RAW DATA Block Start
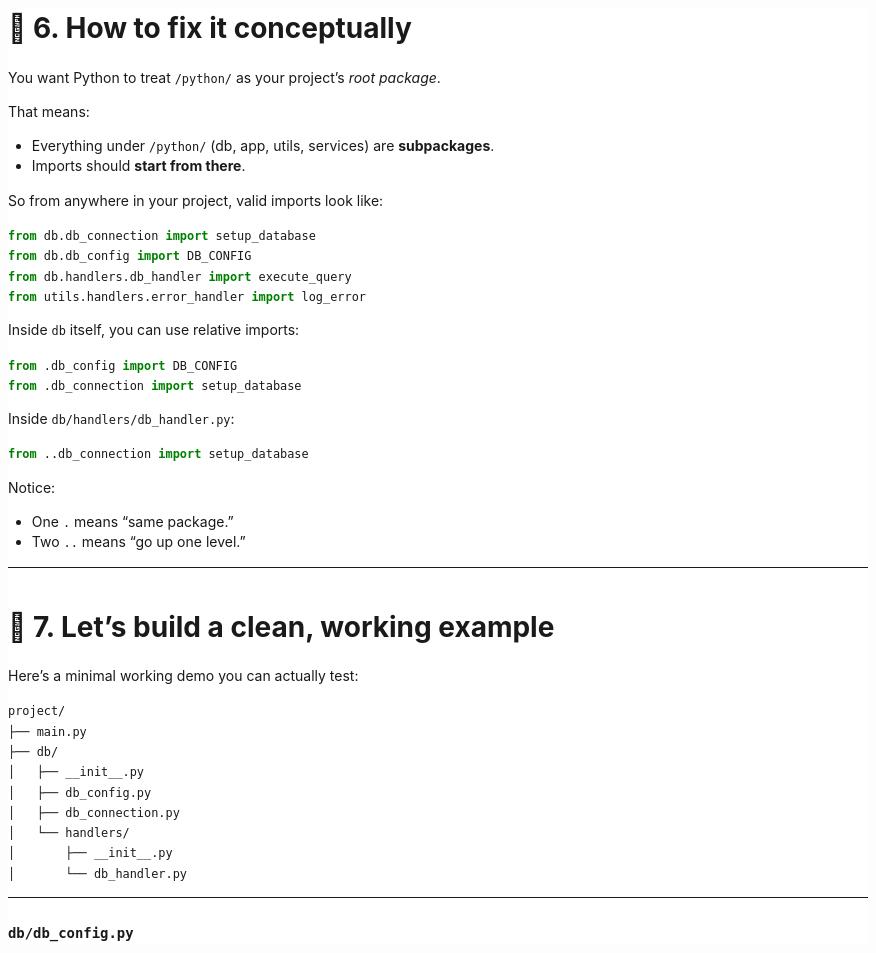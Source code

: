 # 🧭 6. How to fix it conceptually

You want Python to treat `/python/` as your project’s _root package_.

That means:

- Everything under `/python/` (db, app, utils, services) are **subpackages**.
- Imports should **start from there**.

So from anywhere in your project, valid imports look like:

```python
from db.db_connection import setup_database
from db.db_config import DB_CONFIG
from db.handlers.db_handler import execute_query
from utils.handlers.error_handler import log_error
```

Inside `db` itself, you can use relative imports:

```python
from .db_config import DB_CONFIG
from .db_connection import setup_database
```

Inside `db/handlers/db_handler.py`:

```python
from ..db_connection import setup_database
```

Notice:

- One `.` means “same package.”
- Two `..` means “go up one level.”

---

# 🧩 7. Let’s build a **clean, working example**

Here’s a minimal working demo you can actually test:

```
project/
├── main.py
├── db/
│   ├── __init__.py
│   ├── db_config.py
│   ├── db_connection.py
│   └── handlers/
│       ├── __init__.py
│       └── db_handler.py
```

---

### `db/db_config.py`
RAW DATA Block End
RAW DATA Block Start
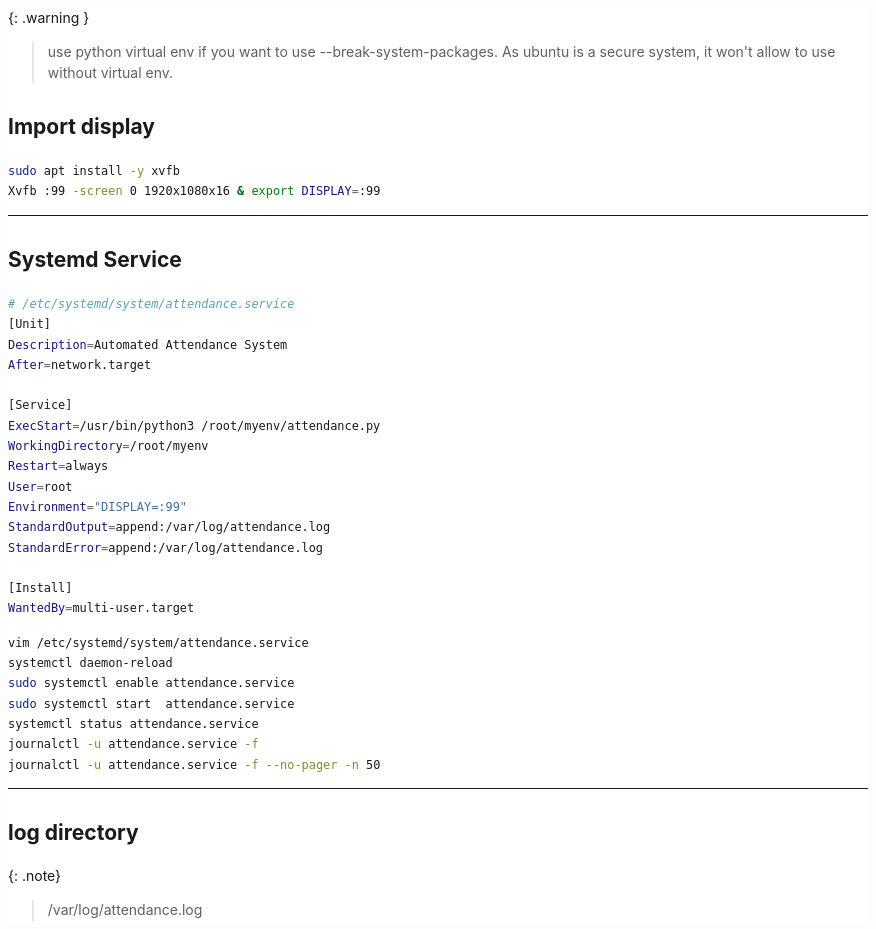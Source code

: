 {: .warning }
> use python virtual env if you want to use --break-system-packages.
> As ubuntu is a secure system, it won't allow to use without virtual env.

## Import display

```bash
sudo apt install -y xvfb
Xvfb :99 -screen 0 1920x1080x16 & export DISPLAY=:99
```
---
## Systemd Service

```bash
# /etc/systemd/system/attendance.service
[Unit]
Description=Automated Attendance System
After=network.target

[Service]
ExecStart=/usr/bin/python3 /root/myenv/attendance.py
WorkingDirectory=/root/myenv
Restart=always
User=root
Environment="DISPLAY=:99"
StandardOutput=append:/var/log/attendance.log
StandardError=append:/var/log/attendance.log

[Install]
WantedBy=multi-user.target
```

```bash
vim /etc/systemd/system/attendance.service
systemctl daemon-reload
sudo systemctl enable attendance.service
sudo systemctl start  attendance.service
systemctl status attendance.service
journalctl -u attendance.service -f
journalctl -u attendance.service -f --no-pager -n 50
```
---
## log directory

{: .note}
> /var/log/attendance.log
RAW DATA Block End
DESCRIPTION OF THE TASK | I need each line of the entries that holds the string "from" located and copied.

SOLUTION TO THE PROBLEM |
- Imports should **start from there**.
So from anywhere in your project, valid imports look like:
from db.db_connection import setup_database
from db.db_config import DB_CONFIG
from db.handlers.db_handler import execute_query
from utils.handlers.error_handler import log_error
from .db_config import DB_CONFIG
from .db_connection import setup_database
from ..db_connection import setup_database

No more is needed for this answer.